This Side of Paradise
       “It’s a whiz.”      

       “You men going to unpack?”      

       “Guess so. Come on, Burne.”      

       Amory decided to sit for a while on the front steps, so he bade them good night.     

       The great tapestries of trees had darkened to ghosts back at the last edge of twilight. The early moon had drenched the arches with pale blue, and, weaving over the night, in and out of the gossamer rifts of moon, swept a song, a song with more than a hint of sadness, infinitely transient, infinitely regretful.     

       He remembered that an alumnus of the nineties had told him of one of Booth Tarkington’s amusements: standing in mid-campus in the small hours and singing tenor songs to the stars, arousing mingled emotions in the couched undergraduates according to the sentiment of their moods.     

       Now, far down the shadowy line of University Place a white-clad phalanx broke the gloom, and marching figures, white-shirted, white-trousered, swung rhythmically up the street, with linked arms and heads thrown back:     

    “Going back—going back, Going—back—to—Nas-sau—Hall, Going back—going back—     To the—Best—Old—Place—of—All. Going back—going back, From all—this—earth-ly—ball, We’ll—clear—the—track—as—we—go—back—     Going—back—to—Nas-sau—Hall!”  

       Amory closed his eyes as the ghostly procession drew near. The song soared so high that all dropped out except the tenors, who bore the melody triumphantly past the danger-point and relinquished it to the fantastic chorus. Then Amory opened his eyes, half afraid that sight would spoil the rich illusion of harmony.     

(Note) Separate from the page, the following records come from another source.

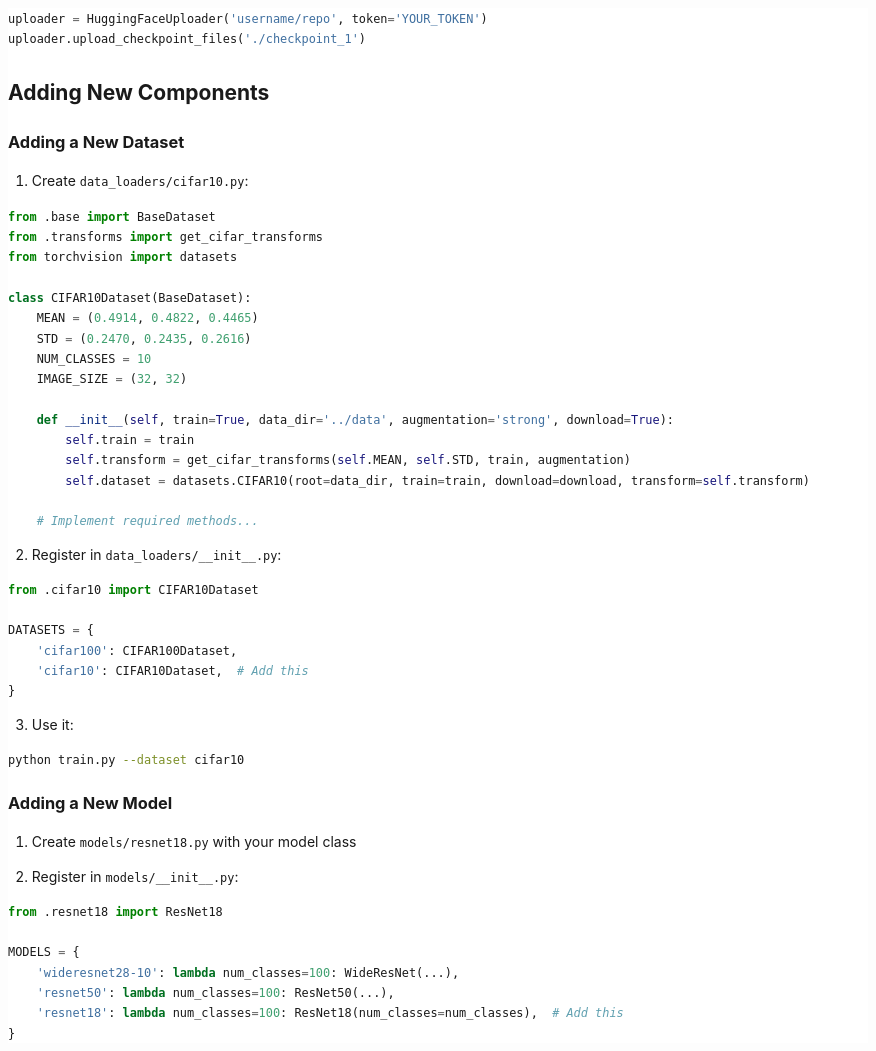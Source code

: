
 ```python
uploader = HuggingFaceUploader('username/repo', token='YOUR_TOKEN')
uploader.upload_checkpoint_files('./checkpoint_1')
```

## Adding New Components

### Adding a New Dataset

1. Create `data_loaders/cifar10.py`:

```python
from .base import BaseDataset
from .transforms import get_cifar_transforms
from torchvision import datasets

class CIFAR10Dataset(BaseDataset):
    MEAN = (0.4914, 0.4822, 0.4465)
    STD = (0.2470, 0.2435, 0.2616)
    NUM_CLASSES = 10
    IMAGE_SIZE = (32, 32)

    def __init__(self, train=True, data_dir='../data', augmentation='strong', download=True):
        self.train = train
        self.transform = get_cifar_transforms(self.MEAN, self.STD, train, augmentation)
        self.dataset = datasets.CIFAR10(root=data_dir, train=train, download=download, transform=self.transform)

    # Implement required methods...
```

2. Register in `data_loaders/__init__.py`:

```python
from .cifar10 import CIFAR10Dataset

DATASETS = {
    'cifar100': CIFAR100Dataset,
    'cifar10': CIFAR10Dataset,  # Add this
}
```

3. Use it:

```bash
python train.py --dataset cifar10
```

### Adding a New Model

1. Create `models/resnet18.py` with your model class

2. Register in `models/__init__.py`:

```python
from .resnet18 import ResNet18

MODELS = {
    'wideresnet28-10': lambda num_classes=100: WideResNet(...),
    'resnet50': lambda num_classes=100: ResNet50(...),
    'resnet18': lambda num_classes=100: ResNet18(num_classes=num_classes),  # Add this
}
```
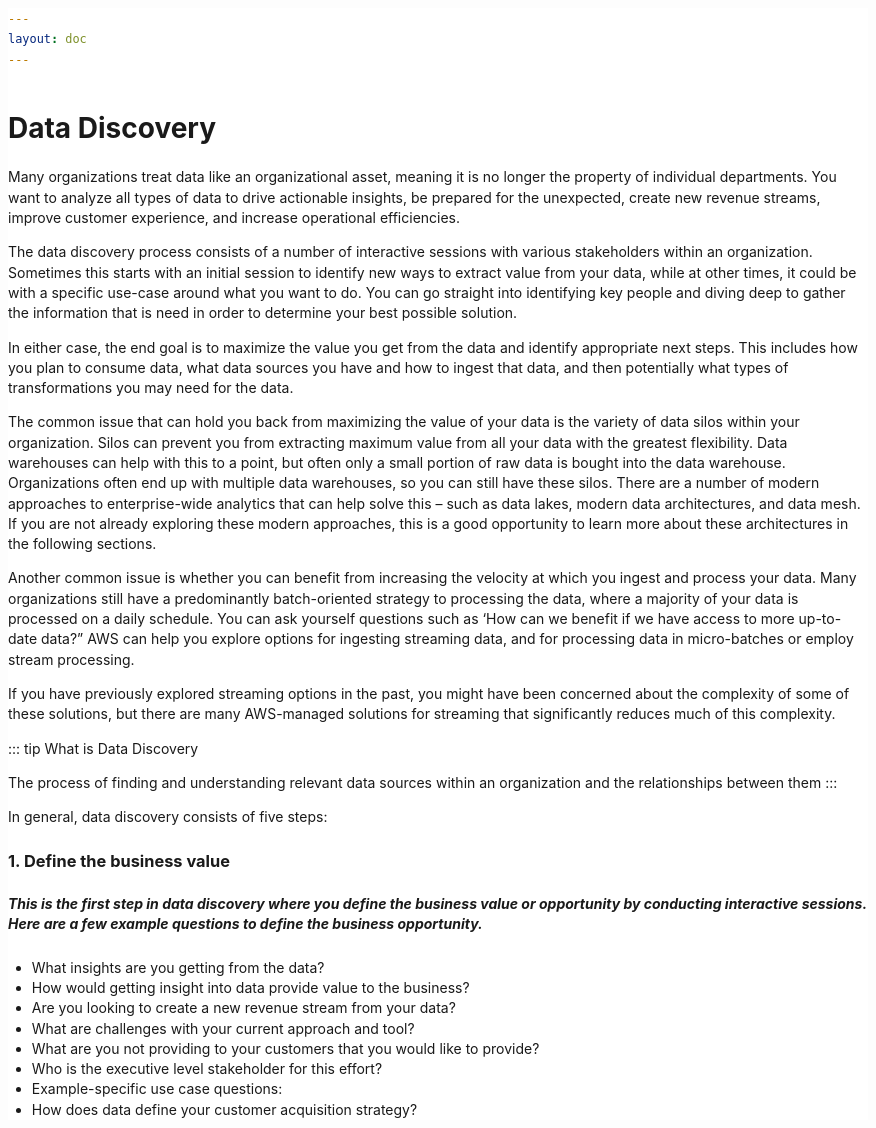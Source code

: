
 ```yaml
---
layout: doc
---
```


# Data Discovery
Many organizations treat data like an organizational asset, meaning it is no longer the property of individual departments. You want to analyze all types of data to drive actionable insights, be prepared for the unexpected, create new revenue streams, improve customer experience, and increase operational efficiencies.

The data discovery process consists of a number of interactive sessions with various stakeholders within an organization. Sometimes this starts with an initial session to identify new ways to extract value from your data, while at other times, it could be with a specific use-case around what you want to do. You can go straight into identifying key people and diving deep to gather the information that is need in order to determine your best possible solution.

In either case, the end goal is to maximize the value you get from the data and identify appropriate next steps. This includes how you plan to consume data, what data sources you have and how to ingest that data, and then potentially what types of transformations you may need for the data.

The common issue that can hold you back from maximizing the value of your data is the variety of data silos within your organization. Silos can prevent you from extracting maximum value from all your data with the greatest flexibility. Data warehouses can help with this to a point, but often only a small portion of raw data is bought into the data warehouse. Organizations often end up with multiple data warehouses, so you can still have these silos. There are a number of modern approaches to enterprise-wide analytics that can help solve this – such as data lakes, modern data architectures, and data mesh. If you are not already exploring these modern approaches, this is a good opportunity to learn more about these architectures in the following sections.

Another common issue is whether you can benefit from increasing the velocity at which you ingest and process your data. Many organizations still have a predominantly batch-oriented strategy to processing the data, where a majority of your data is processed on a daily schedule. You can ask yourself questions such as ‘How can we benefit if we have access to more up-to-date data?” AWS can help you explore options for ingesting streaming data, and for processing data in micro-batches or employ stream processing.

If you have previously explored streaming options in the past, you might have been concerned about the complexity of some of these solutions, but there are many AWS-managed solutions for streaming that significantly reduces much of this complexity.

::: tip What is Data Discovery

The process of finding and understanding relevant data sources within an organization and the relationships between them
:::

In general, data discovery consists of five steps:

### 1.  Define the business value 

##### This is the first step in data discovery where you define the business value or opportunity by conducting interactive sessions. Here are a few example questions to define the business opportunity.
- What insights are you getting from the data?
- How would getting insight into data provide value to the business?
- Are you looking to create a new revenue stream from your data?
- What are challenges with your current approach and tool? 
- What are you not providing to your customers that you would like to provide?
- Who is the executive level stakeholder for this effort?
- Example-specific use case questions:
- How does data define your customer acquisition strategy?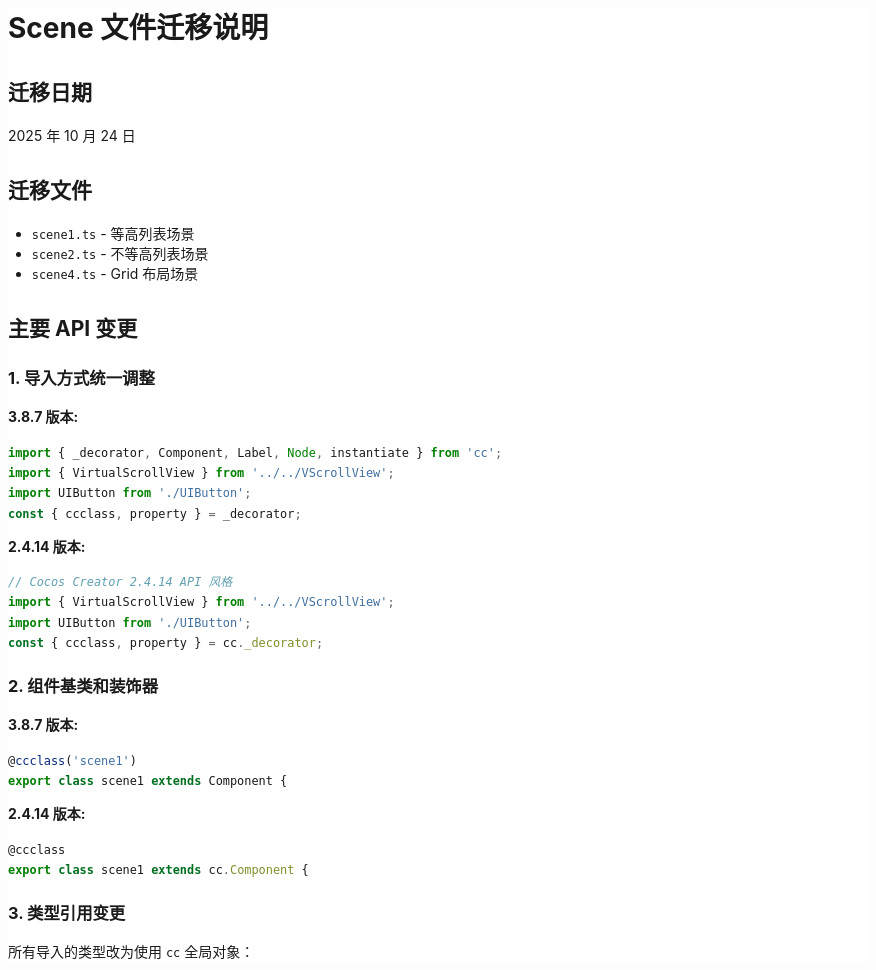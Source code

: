 # Scene 文件迁移说明

## 迁移日期

2025 年 10 月 24 日

## 迁移文件

- `scene1.ts` - 等高列表场景
- `scene2.ts` - 不等高列表场景
- `scene4.ts` - Grid 布局场景

## 主要 API 变更

### 1. 导入方式统一调整

**3.8.7 版本:**

```typescript
import { _decorator, Component, Label, Node, instantiate } from 'cc';
import { VirtualScrollView } from '../../VScrollView';
import UIButton from './UIButton';
const { ccclass, property } = _decorator;
```

**2.4.14 版本:**

```typescript
// Cocos Creator 2.4.14 API 风格
import { VirtualScrollView } from '../../VScrollView';
import UIButton from './UIButton';
const { ccclass, property } = cc._decorator;
```

### 2. 组件基类和装饰器

**3.8.7 版本:**

```typescript
@ccclass('scene1')
export class scene1 extends Component {
```

**2.4.14 版本:**

```typescript
@ccclass
export class scene1 extends cc.Component {
```

### 3. 类型引用变更

所有导入的类型改为使用 `cc` 全局对象：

       He sighed eagerly. There at the head of the white platoon marched Allenby, the football captain, slim and defiant, as if aware that this year the hopes of the college rested on him, that his hundred-and-sixty pounds were expected to dodge to victory through the heavy blue and crimson lines.     

       Fascinated, Amory watched each rank of linked arms as it came abreast, the faces indistinct above the polo shirts, the voices blent in a paean of triumph—and then the procession passed through shadowy Campbell Arch, and the voices grew fainter as it wound eastward over the campus.